_Given data_.
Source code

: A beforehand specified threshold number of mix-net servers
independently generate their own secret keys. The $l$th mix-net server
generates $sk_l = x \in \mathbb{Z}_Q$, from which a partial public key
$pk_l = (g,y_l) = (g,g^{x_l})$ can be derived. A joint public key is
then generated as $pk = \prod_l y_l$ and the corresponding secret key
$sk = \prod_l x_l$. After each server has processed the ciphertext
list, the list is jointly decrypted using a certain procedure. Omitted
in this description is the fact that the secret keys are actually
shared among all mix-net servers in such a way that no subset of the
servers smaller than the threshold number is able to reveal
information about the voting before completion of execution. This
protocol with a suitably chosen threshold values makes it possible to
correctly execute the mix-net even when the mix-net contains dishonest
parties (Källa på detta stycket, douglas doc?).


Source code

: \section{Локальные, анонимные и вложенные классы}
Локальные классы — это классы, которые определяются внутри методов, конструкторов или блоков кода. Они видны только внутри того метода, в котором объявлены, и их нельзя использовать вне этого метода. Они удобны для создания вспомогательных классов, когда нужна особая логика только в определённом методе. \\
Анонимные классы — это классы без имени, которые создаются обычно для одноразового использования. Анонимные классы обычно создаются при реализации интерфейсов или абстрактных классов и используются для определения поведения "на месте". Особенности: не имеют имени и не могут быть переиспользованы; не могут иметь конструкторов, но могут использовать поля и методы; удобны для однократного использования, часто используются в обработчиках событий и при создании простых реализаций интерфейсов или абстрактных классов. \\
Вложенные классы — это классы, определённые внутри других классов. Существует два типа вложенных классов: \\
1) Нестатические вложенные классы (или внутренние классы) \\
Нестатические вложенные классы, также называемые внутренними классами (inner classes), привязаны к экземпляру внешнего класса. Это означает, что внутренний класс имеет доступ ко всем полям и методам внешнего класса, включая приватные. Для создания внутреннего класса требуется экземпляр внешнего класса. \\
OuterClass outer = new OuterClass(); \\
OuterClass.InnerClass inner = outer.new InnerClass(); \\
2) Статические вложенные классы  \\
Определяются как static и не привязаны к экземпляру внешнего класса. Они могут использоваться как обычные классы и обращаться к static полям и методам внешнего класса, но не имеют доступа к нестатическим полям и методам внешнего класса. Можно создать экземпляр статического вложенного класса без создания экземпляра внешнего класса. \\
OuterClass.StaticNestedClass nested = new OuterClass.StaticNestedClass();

_Exercise_.
All records above must be set down exactly, please.

_Expected answer_.
Source code

: A beforehand specified threshold number of mix-net servers
independently generate their own secret keys. The $l$th mix-net server
generates $sk_l = x \in \mathbb{Z}_Q$, from which a partial public key
$pk_l = (g,y_l) = (g,g^{x_l})$ can be derived. A joint public key is
then generated as $pk = \prod_l y_l$ and the corresponding secret key
$sk = \prod_l x_l$. After each server has processed the ciphertext
list, the list is jointly decrypted using a certain procedure. Omitted
in this description is the fact that the secret keys are actually
shared among all mix-net servers in such a way that no subset of the
servers smaller than the threshold number is able to reveal
information about the voting before completion of execution. This
protocol with a suitably chosen threshold values makes it possible to
correctly execute the mix-net even when the mix-net contains dishonest
parties (Källa på detta stycket, douglas doc?).


Source code

: \section{Локальные, анонимные и вложенные классы}
Локальные классы — это классы, которые определяются внутри методов, конструкторов или блоков кода. Они видны только внутри того метода, в котором объявлены, и их нельзя использовать вне этого метода. Они удобны для создания вспомогательных классов, когда нужна особая логика только в определённом методе. \\
Анонимные классы — это классы без имени, которые создаются обычно для одноразового использования. Анонимные классы обычно создаются при реализации интерфейсов или абстрактных классов и используются для определения поведения "на месте". Особенности: не имеют имени и не могут быть переиспользованы; не могут иметь конструкторов, но могут использовать поля и методы; удобны для однократного использования, часто используются в обработчиках событий и при создании простых реализаций интерфейсов или абстрактных классов. \\
Вложенные классы — это классы, определённые внутри других классов. Существует два типа вложенных классов: \\
1) Нестатические вложенные классы (или внутренние классы) \\
Нестатические вложенные классы, также называемые внутренними классами (inner classes), привязаны к экземпляру внешнего класса. Это означает, что внутренний класс имеет доступ ко всем полям и методам внешнего класса, включая приватные. Для создания внутреннего класса требуется экземпляр внешнего класса. \\
OuterClass outer = new OuterClass(); \\
OuterClass.InnerClass inner = outer.new InnerClass(); \\
2) Статические вложенные классы  \\
Определяются как static и не привязаны к экземпляру внешнего класса. Они могут использоваться как обычные классы и обращаться к static полям и методам внешнего класса, но не имеют доступа к нестатическим полям и методам внешнего класса. Можно создать экземпляр статического вложенного класса без создания экземпляра внешнего класса. \\
OuterClass.StaticNestedClass nested = new OuterClass.StaticNestedClass();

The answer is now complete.